10 - Documenting your Pipeline with a Data Lineage Graph

This content is also available at learn.palantir.com ↗ and is presented here for accessibility purposes.

📖 Task Introduction

Enable your team to quickly understand the flow of data in this stage of the pipeline by creating and saving a Data Lineage graph in the /documentation folder of your Datasource project.

🔨 Task Instructions

  1. Ctrl+click the View Lineage button in at the top of the Pipeline outputs window in Pipeline Builder.

  2. In the top left of your Data Lineage screen, click the Align icon to enable a snap-to-grid behavior.

  3. Click the “gear” icon in the top right and Enable curved edges if you haven’t already.

  4. Your graph currently only shows flight_alerts_clean and the *_preprocessed datasets. Highlight the preprocessed nodes and expand the lineage back to the original raw input datasets. Rearrange your nodes as needed once the lineage appears.

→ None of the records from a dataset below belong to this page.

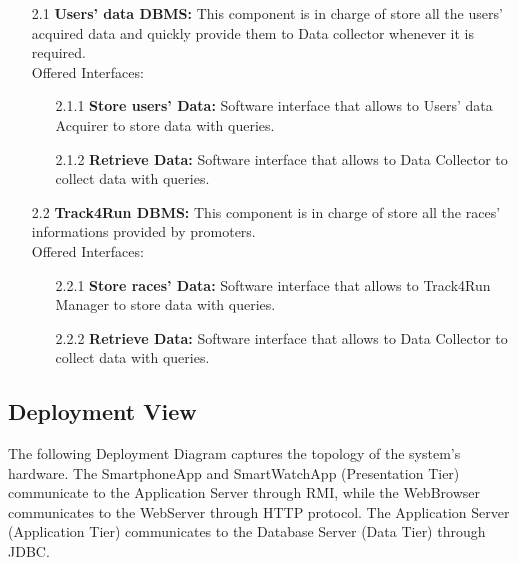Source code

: \begin{enumerate}
	\begin{enumerate}
	\item [2.1]\textbf{Users’ data DBMS:}
	This component is in charge of store all the users’ acquired data and quickly provide them to Data collector whenever it is required.\\Offered Interfaces:
		\begin{enumerate}
		\item [2.1.1] \textbf{Store users' Data:} Software interface that allows to Users’ data Acquirer to store data with queries.
		\item [2.1.2] \textbf{Retrieve Data:} Software interface that allows to Data Collector to collect data with queries.
		\end{enumerate}	
	
	\item [2.2]\textbf{Track4Run DBMS:}
	This component is in charge of store all the races' informations provided by promoters.\\Offered Interfaces:
		\begin{enumerate}
		\item [2.2.1] \textbf{Store races' Data:} Software interface that allows to Track4Run Manager to store data with queries.
		\item [2.2.2] \textbf{Retrieve Data:} Software interface that allows to Data Collector to collect data with queries.
		\end{enumerate}	
	
	\end{enumerate}

\end{enumerate}


\subsection{Deployment View}
The following Deployment Diagram captures the topology of the system's hardware.
The SmartphoneApp and SmartWatchApp (Presentation Tier) communicate to the Application Server through RMI, while the WebBrowser communicates to the WebServer through HTTP protocol. The Application Server (Application Tier) communicates to the Database Server (Data Tier) through JDBC.

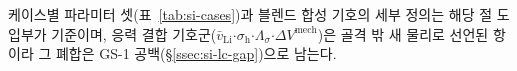 케이스별 파라미터 셋(표~\ref{tab:si-cases})과 블렌드 합성 기호의 세부 정의는 해당 절 도입부가 기준이며,
응력 결합 기호군($\bar v_\mathrm{Li}$$\cdot$$\sigma_\mathrm{h}$$\cdot$$\Lambda_\sigma$$\cdot$$\Delta V^\mathrm{mech}$)은
골격 밖 새 물리로 선언된 항이라 그 폐합은 GS-1 공백(\S\ref{ssec:si-lc-gap})으로 남는다.

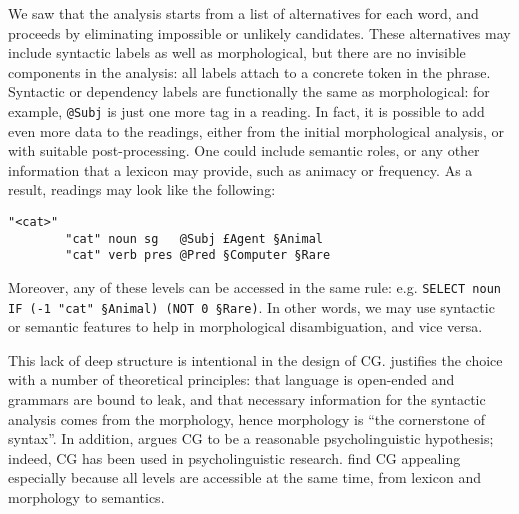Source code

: We saw that the analysis starts from a list of alternatives for each word, and proceeds by eliminating impossible or unlikely candidates.
These alternatives may include syntactic labels as well as morphological, but there are no invisible components in the analysis: all labels attach to a concrete token in the phrase.
Syntactic or dependency labels are functionally the same as morphological: for example, \texttt{@Subj} is just one more tag in a reading.
In fact, it is possible to add even more data to the readings, either from the initial morphological analysis, or with suitable post-processing. One could include semantic roles, or any other information that a lexicon may provide, such as animacy or frequency.
As a result, readings may look like the following:

\begin{verbatim}
"<cat>"
        "cat" noun sg   @Subj £Agent §Animal
        "cat" verb pres @Pred §Computer §Rare
\end{verbatim}

\noindent Moreover, any of these levels can be accessed in the same rule: e.g. \texttt{SELECT noun IF (-1 "cat" §Animal) (NOT 0 §Rare)}. 
In other words, we may use syntactic or semantic features to help in morphological disambiguation, and vice versa.

This lack of deep structure is intentional in the design of CG.
\cite{karlsson1995constraint} justifies the choice with a number of
theoretical principles: that language is open-ended and grammars are
bound to leak, and that necessary information for the syntactic analysis
comes from the morphology, hence morphology is ``the cornerstone of
syntax''. 
In addition, \cite{karlsson1995constraint} argues CG to be a reasonable 
psycholinguistic hypothesis; indeed, CG has been used in psycholinguistic research.
 find CG appealing especially because all levels are accessible at the same time, from lexicon and morphology to semantics.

  5. Change the Node color options to Folder to more clearly identify the pipeline stages.

    Remember that the “raw” datasets furthest upstream are merely simulating external datasources. If your raw dataset connections came from, say, a single external Postgres database called sample-source, your graph would look something like this:

  6. Let's simulate this configuration as close as possible. Click shift and drag a selection box around the left-most, "Flight Alerts Raw Data" nodes on your graph.

  7. Right click on the selection and choose Group nodes...

  8. Name your group "Simulated External Data Source."

  9. Click the blue Save button in the top right area of the Data Lineage application. Save the file as Flight Alerts Pipeline in the /documentation folder of your Datasource project (i.e., .../Data Engineering Tutorials/Datasource Project: Flight Alerts/).